TASK ITEM.
Could you reproduce every entry as it stands, leaving the pictures behind?

MATERIAL SHOWN.
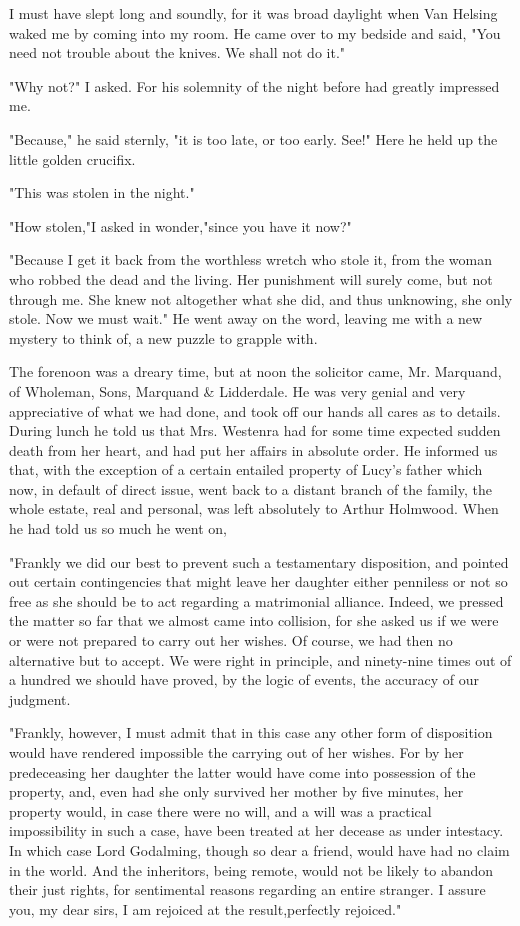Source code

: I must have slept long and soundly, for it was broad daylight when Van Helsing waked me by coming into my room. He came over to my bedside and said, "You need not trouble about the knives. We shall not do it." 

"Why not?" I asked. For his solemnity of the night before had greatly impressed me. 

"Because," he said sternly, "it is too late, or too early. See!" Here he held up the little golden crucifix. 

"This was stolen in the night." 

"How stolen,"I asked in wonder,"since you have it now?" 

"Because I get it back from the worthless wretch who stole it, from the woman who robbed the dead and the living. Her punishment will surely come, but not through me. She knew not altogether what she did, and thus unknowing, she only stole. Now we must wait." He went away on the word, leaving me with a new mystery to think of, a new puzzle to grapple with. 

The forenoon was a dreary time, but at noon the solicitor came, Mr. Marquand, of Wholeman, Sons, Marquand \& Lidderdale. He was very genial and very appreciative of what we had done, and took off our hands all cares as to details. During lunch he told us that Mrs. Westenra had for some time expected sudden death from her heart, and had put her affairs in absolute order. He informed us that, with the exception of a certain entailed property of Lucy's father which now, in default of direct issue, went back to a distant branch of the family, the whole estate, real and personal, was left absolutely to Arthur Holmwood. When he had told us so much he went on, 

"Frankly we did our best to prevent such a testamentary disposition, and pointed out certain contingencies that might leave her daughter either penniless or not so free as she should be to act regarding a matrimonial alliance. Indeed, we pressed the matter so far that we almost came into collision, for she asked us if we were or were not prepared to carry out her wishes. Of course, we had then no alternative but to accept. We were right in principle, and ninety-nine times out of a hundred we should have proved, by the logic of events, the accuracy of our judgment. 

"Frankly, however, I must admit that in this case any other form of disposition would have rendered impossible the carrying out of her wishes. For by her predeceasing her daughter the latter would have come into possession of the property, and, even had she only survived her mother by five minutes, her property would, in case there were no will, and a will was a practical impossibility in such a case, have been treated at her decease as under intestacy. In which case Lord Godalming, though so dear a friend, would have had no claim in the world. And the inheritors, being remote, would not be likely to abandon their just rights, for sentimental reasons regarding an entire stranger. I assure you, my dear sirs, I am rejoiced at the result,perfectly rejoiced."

EXERCISE OUTPUT.
Source code

: I must have slept long and soundly, for it was broad daylight when Van Helsing waked me by coming into my room. He came over to my bedside and said, "You need not trouble about the knives. We shall not do it." 

"Why not?" I asked. For his solemnity of the night before had greatly impressed me. 

"Because," he said sternly, "it is too late, or too early. See!" Here he held up the little golden crucifix. 

"This was stolen in the night." 

"How stolen,"I asked in wonder,"since you have it now?" 

"Because I get it back from the worthless wretch who stole it, from the woman who robbed the dead and the living. Her punishment will surely come, but not through me. She knew not altogether what she did, and thus unknowing, she only stole. Now we must wait." He went away on the word, leaving me with a new mystery to think of, a new puzzle to grapple with. 

The forenoon was a dreary time, but at noon the solicitor came, Mr. Marquand, of Wholeman, Sons, Marquand \& Lidderdale. He was very genial and very appreciative of what we had done, and took off our hands all cares as to details. During lunch he told us that Mrs. Westenra had for some time expected sudden death from her heart, and had put her affairs in absolute order. He informed us that, with the exception of a certain entailed property of Lucy's father which now, in default of direct issue, went back to a distant branch of the family, the whole estate, real and personal, was left absolutely to Arthur Holmwood. When he had told us so much he went on, 

"Frankly we did our best to prevent such a testamentary disposition, and pointed out certain contingencies that might leave her daughter either penniless or not so free as she should be to act regarding a matrimonial alliance. Indeed, we pressed the matter so far that we almost came into collision, for she asked us if we were or were not prepared to carry out her wishes. Of course, we had then no alternative but to accept. We were right in principle, and ninety-nine times out of a hundred we should have proved, by the logic of events, the accuracy of our judgment. 

"Frankly, however, I must admit that in this case any other form of disposition would have rendered impossible the carrying out of her wishes. For by her predeceasing her daughter the latter would have come into possession of the property, and, even had she only survived her mother by five minutes, her property would, in case there were no will, and a will was a practical impossibility in such a case, have been treated at her decease as under intestacy. In which case Lord Godalming, though so dear a friend, would have had no claim in the world. And the inheritors, being remote, would not be likely to abandon their just rights, for sentimental reasons regarding an entire stranger. I assure you, my dear sirs, I am rejoiced at the result,perfectly rejoiced."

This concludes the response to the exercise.